**Task details:** Each line of the listing where "Geolocation" appears should be reported.

**Study material:**
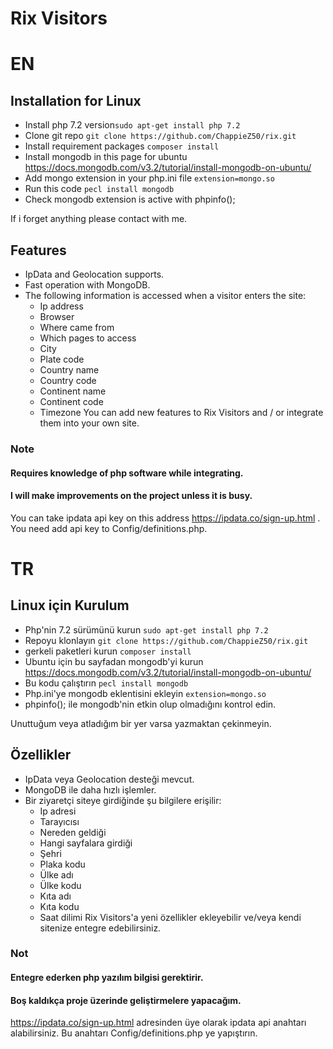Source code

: # Rix Visitors

# EN

## Installation for Linux


-  Install php 7.2 version`sudo apt-get install php 7.2`
-  Clone git repo `git clone https://github.com/ChappieZ50/rix.git`
-  Install requirement packages `composer install`
-  Install mongodb in this page for ubuntu https://docs.mongodb.com/v3.2/tutorial/install-mongodb-on-ubuntu/
-  Add mongo extension in your php.ini file `extension=mongo.so`
-  Run this code `pecl install mongodb`
-  Check mongodb extension is active with phpinfo();

 If i forget anything please contact with me.

## Features
- IpData and Geolocation supports.
- Fast operation with MongoDB.
- The following information is accessed when a visitor enters the site:
  - Ip address
  - Browser
  - Where came from
  - Which pages to access
  - City
  - Plate code
  - Country name
  - Country code
  - Continent name
  - Continent code
  - Timezone
You can add new features to Rix Visitors and / or integrate them into your own site.

### Note
#### Requires knowledge of php software while integrating.
#### I will make improvements on the project unless it is busy.

You can take ipdata api key on this address https://ipdata.co/sign-up.html . You need add api key to Config/definitions.php.

# TR

## Linux için Kurulum

-  Php'nin 7.2 sürümünü kurun `sudo apt-get install php 7.2`
-  Repoyu klonlayın `git clone https://github.com/ChappieZ50/rix.git`
-  gerkeli paketleri kurun `composer install`
-  Ubuntu için bu sayfadan mongodb'yi kurun https://docs.mongodb.com/v3.2/tutorial/install-mongodb-on-ubuntu/
-  Bu kodu çalıştırın `pecl install mongodb`
-  Php.ini'ye mongodb eklentisini ekleyin `extension=mongo.so`
-  phpinfo(); ile mongodb'nin etkin olup olmadığını kontrol edin.

Unuttuğum veya atladığım bir yer varsa yazmaktan çekinmeyin.

## Özellikler
- IpData veya Geolocation desteği mevcut.
- MongoDB ile daha hızlı işlemler.
- Bir ziyaretçi siteye girdiğinde şu bilgilere erişilir:
  - Ip adresi
  - Tarayıcısı
  - Nereden geldiği
  - Hangi sayfalara girdiği
  - Şehri
  - Plaka kodu
  - Ülke adı
  - Ülke kodu
  - Kıta adı
  - Kıta kodu
  - Saat dilimi
Rix Visitors'a yeni özellikler ekleyebilir ve/veya kendi sitenize entegre edebilirsiniz. 

### Not
#### Entegre ederken php yazılım bilgisi gerektirir.
#### Boş kaldıkça proje üzerinde geliştirmelere yapacağım.

https://ipdata.co/sign-up.html adresinden üye olarak ipdata api anahtarı alabilirsiniz. Bu anahtarı Config/definitions.php ye yapıştırın.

**Answer to the exercise:**
- IpData and Geolocation supports.
- IpData veya Geolocation desteği mevcut.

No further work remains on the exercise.